Students from FIU’s College of Engineering and Computing helped design and build a satellite that will launch into space in 2015.

If you teach, taught or parent a student, you know that it can be a challenge to keep students actively engaged in learning.

But John Escobar, a parent who was teaching robotics and technology in an after school club at David Lawrence Jr K-8 Center, found a creative way to bring together students of all ages and propel their interest in engineering.

In 2012, Escobar was inspired by a school banner that declared the “sky is the limit.” He read about technologies to send to space, including weather balloons and rockets. He then became intrigued by the idea of building a satellite.

The cost for a small satellite payload was $8,500. Escobar knew that a public school would not be able to easily fund such a venture, so he shared his idea with his professional colleagues and was able to find a sponsor, Optomize Inc., from Weston, FL. This company offered to fully fund the project.

After some discussion, a group of interested students from DLK8 were selected to participate. But along with DLK8 science teacher, Laurie Futterman, and principal, Bernard Osborn, Escobar recognized that this was a highly complex project that would require additional more expertise. Students from the neighboring high school, Alonzo and Tracy Mourning High School, were asked to join.

A short time later, it became clear that a more sophisticated level of engineering was necessary to truly ‘launch’ this project. Futterman then asked FIU College of Engineering and Computing’s Department of Electrical and Computer Engineering to become involved. Department chair Shekhar Bhansali and Senior Design Instructor Wilmer Arellano enthusiastically agreed and with that the partnership transformed into a tiered educational triad. It became the first satellite project in the United States in which the whole educational spectrum participated together to build and have a satellite.

After two years of electronic design and redesign, trials and successes with radio communication, image processing, and programming, the project was completed.

“I still remember our first trip to David Lawrence Junior K-8 in August 2012. I recall somebody saying something along the lines ‘We are good now. We have the experts.’ Where we, and more importantly, where the students of these three institutions became really expert, is at taking challenges and making them reality, “ Arellano says.

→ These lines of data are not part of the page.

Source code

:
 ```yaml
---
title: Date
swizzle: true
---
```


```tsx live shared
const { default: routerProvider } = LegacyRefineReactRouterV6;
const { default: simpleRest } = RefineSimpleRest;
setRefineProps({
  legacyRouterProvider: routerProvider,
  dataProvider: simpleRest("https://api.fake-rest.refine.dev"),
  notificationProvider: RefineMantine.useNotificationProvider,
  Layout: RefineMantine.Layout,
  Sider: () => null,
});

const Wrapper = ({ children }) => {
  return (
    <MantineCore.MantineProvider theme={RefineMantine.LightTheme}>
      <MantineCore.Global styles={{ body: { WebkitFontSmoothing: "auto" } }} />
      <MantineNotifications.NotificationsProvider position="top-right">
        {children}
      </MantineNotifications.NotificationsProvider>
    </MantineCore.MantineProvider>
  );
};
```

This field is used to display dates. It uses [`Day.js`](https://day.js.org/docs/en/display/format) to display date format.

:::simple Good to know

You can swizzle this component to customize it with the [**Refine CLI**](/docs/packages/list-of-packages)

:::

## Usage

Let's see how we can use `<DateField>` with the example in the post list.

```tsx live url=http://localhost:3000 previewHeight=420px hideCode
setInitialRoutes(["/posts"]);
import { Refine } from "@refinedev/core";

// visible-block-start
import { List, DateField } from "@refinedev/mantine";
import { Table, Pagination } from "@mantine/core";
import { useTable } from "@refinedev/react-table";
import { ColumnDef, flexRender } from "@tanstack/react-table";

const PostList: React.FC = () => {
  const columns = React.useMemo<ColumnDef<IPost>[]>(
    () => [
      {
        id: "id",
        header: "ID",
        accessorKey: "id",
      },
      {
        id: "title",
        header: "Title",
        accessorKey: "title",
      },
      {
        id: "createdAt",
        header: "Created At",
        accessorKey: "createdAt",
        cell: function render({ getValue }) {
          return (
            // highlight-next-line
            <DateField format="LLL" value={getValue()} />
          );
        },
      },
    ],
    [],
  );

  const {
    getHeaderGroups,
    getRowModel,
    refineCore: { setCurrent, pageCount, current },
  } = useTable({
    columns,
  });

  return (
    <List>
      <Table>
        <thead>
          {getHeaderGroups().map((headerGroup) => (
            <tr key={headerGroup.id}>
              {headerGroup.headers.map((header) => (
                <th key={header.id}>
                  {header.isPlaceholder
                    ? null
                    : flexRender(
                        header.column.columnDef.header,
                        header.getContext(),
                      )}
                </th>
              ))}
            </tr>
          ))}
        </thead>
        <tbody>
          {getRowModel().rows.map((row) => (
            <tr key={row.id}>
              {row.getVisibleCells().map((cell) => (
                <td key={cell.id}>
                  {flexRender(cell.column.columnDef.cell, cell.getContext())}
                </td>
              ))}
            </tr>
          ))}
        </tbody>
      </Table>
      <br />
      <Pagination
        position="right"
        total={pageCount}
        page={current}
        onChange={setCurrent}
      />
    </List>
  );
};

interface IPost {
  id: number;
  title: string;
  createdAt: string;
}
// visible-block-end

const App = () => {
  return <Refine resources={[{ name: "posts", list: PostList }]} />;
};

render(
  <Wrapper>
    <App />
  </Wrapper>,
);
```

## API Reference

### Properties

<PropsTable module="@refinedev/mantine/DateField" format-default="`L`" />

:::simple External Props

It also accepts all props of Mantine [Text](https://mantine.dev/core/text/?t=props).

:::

On Nov. 21, the students joined a standing room only crowd of guests, including FIU President Mark B. Rosenberg and Miami-Dade County Public Schools Superintendent Alberto Carvalho, to show the completed satellite, which will be launched in mid-2015.

The students proudly showed off the device and watched anxiously as Superintendent Carvalho took it in his hands to examine it more closely. “These hands have held a few babies,” Carvalho joked. “I’m sure I won’t drop this one.”

“Babies don’t take two years and cost close to $9,000,” Mourning High senior Briana Hawryluk pointed out.

When launched, the satellite, which looks like a coffee can and sports retractable measuring tapes from either side, will make an entire revolution around earth every 90 minutes and will be visible for around five minutes at every revolution. It will send back pictures, speed and temperature readings. “This project involved many areas of electrical and computer engineering and it has the tight constraint that weight must not be greater than one pound. The satellite includes tiny computers called microcontrollers, antennas, transmitters, receivers, modulators and demodulators. It will fly at an altitude of around one million feet with a speed of 17,500 mph,” Arellano notes.

“In addition, the satellite will broadcast a call sign identifying FIU, Mourning High, and DLK8 to the entire surface of the planets multiple times, enabling radio operators everywhere to say that our signal has been heard.”

“I have enjoyed every stage of this project and, after looking at these middle and high school students enjoying science and technology while they learn, I had this nostalgic feeling of wishing to be a middle or high school student again,” Arellano says. “But not at any middle or high school—I would want to be at David Lawrence Junior K-8 and Alonso and Tracy Mourning Senior High, because something special is going on there.”